#### [Assignment]
Return verbatim every line from the first line of the data below to the line that contains "Finally, we cover", inclusive, and no further.

(Collected data entries)
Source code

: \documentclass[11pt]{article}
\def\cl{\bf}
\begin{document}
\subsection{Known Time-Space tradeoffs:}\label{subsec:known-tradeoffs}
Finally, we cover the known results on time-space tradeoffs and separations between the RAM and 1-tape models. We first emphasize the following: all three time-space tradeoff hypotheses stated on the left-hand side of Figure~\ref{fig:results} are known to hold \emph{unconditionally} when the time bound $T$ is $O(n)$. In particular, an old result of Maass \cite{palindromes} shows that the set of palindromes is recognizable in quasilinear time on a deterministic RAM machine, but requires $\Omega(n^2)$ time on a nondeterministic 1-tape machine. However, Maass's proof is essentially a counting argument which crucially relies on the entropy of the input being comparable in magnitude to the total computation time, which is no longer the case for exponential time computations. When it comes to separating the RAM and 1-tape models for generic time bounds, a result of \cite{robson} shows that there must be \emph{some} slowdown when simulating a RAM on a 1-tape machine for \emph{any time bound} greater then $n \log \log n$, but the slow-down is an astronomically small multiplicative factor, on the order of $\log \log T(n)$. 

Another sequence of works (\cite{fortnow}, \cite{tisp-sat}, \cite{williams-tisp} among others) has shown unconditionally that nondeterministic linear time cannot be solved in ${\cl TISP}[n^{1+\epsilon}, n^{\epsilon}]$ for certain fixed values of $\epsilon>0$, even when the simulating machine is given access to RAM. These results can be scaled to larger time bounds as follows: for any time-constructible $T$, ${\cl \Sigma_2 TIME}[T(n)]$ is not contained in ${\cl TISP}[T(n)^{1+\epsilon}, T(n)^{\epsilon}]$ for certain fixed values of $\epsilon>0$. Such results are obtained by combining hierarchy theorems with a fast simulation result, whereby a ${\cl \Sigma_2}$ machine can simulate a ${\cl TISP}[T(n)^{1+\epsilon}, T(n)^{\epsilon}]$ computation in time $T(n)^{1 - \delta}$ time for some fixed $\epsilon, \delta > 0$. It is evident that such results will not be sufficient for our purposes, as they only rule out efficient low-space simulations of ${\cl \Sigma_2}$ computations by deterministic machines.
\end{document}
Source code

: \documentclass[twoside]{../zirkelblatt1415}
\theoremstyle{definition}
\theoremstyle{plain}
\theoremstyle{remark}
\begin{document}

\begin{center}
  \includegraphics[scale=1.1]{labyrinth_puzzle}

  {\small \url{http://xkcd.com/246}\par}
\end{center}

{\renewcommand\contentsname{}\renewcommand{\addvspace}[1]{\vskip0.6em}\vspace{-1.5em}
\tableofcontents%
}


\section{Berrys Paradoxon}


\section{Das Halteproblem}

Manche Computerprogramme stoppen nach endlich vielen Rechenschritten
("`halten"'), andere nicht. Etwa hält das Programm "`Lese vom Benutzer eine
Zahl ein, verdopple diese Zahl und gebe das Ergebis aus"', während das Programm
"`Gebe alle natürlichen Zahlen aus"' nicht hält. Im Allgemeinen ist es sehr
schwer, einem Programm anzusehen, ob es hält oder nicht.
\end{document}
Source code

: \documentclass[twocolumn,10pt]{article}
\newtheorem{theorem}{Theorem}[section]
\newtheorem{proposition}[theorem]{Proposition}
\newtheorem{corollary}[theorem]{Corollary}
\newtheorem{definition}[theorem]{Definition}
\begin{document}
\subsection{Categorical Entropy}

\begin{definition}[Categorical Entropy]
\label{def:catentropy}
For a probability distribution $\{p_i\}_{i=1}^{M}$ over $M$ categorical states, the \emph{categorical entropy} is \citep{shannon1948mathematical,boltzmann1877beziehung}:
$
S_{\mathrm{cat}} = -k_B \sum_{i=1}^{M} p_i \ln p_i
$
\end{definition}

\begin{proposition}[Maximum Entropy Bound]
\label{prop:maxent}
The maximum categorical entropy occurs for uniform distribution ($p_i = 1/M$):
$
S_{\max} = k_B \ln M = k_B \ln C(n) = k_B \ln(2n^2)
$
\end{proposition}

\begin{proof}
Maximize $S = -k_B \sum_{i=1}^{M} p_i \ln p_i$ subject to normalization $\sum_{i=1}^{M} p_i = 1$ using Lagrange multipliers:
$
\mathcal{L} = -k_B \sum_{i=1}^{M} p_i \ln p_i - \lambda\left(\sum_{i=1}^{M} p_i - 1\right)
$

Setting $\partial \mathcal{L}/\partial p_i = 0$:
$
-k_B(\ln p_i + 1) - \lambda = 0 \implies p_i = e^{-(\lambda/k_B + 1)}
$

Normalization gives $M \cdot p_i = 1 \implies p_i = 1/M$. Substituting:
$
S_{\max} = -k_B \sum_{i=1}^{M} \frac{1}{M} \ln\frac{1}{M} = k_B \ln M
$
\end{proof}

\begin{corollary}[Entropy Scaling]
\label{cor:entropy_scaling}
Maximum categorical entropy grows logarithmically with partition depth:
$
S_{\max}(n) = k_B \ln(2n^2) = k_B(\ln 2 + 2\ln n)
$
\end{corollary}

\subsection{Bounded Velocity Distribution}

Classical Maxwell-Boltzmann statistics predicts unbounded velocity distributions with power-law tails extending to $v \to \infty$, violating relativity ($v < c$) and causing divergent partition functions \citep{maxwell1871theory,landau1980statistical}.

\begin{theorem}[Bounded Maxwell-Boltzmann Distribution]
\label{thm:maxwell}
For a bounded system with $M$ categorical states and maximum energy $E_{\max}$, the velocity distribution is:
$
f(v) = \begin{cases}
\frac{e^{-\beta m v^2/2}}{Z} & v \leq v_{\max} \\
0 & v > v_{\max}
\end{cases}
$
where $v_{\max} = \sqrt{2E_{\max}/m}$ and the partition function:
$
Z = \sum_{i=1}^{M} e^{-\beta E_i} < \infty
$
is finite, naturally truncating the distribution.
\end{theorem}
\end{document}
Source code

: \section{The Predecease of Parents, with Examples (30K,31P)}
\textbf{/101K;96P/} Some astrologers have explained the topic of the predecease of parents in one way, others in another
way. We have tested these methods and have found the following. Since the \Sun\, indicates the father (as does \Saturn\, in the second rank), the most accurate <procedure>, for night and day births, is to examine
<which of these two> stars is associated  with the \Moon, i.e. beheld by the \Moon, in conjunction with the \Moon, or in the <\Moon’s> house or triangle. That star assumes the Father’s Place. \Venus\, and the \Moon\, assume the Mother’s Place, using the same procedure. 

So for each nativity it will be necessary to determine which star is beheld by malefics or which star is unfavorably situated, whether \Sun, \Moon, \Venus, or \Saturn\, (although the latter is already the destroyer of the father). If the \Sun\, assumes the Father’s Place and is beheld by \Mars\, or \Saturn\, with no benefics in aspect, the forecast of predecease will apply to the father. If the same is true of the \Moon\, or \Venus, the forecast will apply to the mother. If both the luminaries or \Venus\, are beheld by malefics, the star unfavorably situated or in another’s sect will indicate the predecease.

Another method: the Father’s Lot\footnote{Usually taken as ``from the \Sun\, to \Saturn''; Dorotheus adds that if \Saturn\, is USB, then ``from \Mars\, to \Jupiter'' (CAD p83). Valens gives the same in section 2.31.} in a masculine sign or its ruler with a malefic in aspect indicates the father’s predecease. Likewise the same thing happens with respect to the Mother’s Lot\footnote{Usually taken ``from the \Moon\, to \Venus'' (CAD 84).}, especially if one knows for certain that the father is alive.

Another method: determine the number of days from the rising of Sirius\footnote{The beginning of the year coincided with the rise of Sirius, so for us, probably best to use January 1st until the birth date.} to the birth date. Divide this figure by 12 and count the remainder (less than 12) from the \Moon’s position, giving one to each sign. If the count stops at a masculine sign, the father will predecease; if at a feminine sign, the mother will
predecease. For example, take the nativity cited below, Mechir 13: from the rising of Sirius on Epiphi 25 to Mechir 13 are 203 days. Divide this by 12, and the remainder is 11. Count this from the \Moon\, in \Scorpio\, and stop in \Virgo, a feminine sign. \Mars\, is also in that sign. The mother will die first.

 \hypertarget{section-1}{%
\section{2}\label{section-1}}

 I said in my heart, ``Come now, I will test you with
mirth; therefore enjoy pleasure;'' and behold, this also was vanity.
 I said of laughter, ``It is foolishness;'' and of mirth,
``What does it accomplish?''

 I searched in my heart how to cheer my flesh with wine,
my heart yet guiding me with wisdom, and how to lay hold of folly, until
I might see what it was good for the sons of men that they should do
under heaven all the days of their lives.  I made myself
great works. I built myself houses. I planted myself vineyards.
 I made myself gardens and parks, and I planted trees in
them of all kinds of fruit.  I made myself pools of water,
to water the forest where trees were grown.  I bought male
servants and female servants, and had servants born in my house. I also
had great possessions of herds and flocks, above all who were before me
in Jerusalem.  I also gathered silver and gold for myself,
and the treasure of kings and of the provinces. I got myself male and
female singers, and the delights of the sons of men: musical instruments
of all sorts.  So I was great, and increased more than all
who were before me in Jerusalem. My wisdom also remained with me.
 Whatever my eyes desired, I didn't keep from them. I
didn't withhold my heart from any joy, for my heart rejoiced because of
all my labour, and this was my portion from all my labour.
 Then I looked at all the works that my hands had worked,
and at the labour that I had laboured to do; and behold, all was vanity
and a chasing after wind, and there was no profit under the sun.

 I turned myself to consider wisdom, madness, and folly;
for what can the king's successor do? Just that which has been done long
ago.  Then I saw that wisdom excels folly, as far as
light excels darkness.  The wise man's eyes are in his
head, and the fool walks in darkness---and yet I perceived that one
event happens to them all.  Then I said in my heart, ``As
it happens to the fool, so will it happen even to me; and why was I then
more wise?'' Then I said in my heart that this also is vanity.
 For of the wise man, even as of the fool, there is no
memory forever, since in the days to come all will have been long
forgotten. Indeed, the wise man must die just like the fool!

#### [Reply]
Source code

: \documentclass[11pt]{article}
\def\cl{\bf}
\begin{document}
\subsection{Known Time-Space tradeoffs:}\label{subsec:known-tradeoffs}
Finally, we cover the known results on time-space tradeoffs and separations between the RAM and 1-tape models. We first emphasize the following: all three time-space tradeoff hypotheses stated on the left-hand side of Figure~\ref{fig:results} are known to hold \emph{unconditionally} when the time bound $T$ is $O(n)$. In particular, an old result of Maass \cite{palindromes} shows that the set of palindromes is recognizable in quasilinear time on a deterministic RAM machine, but requires $\Omega(n^2)$ time on a nondeterministic 1-tape machine. However, Maass's proof is essentially a counting argument which crucially relies on the entropy of the input being comparable in magnitude to the total computation time, which is no longer the case for exponential time computations. When it comes to separating the RAM and 1-tape models for generic time bounds, a result of \cite{robson} shows that there must be \emph{some} slowdown when simulating a RAM on a 1-tape machine for \emph{any time bound} greater then $n \log \log n$, but the slow-down is an astronomically small multiplicative factor, on the order of $\log \log T(n)$. 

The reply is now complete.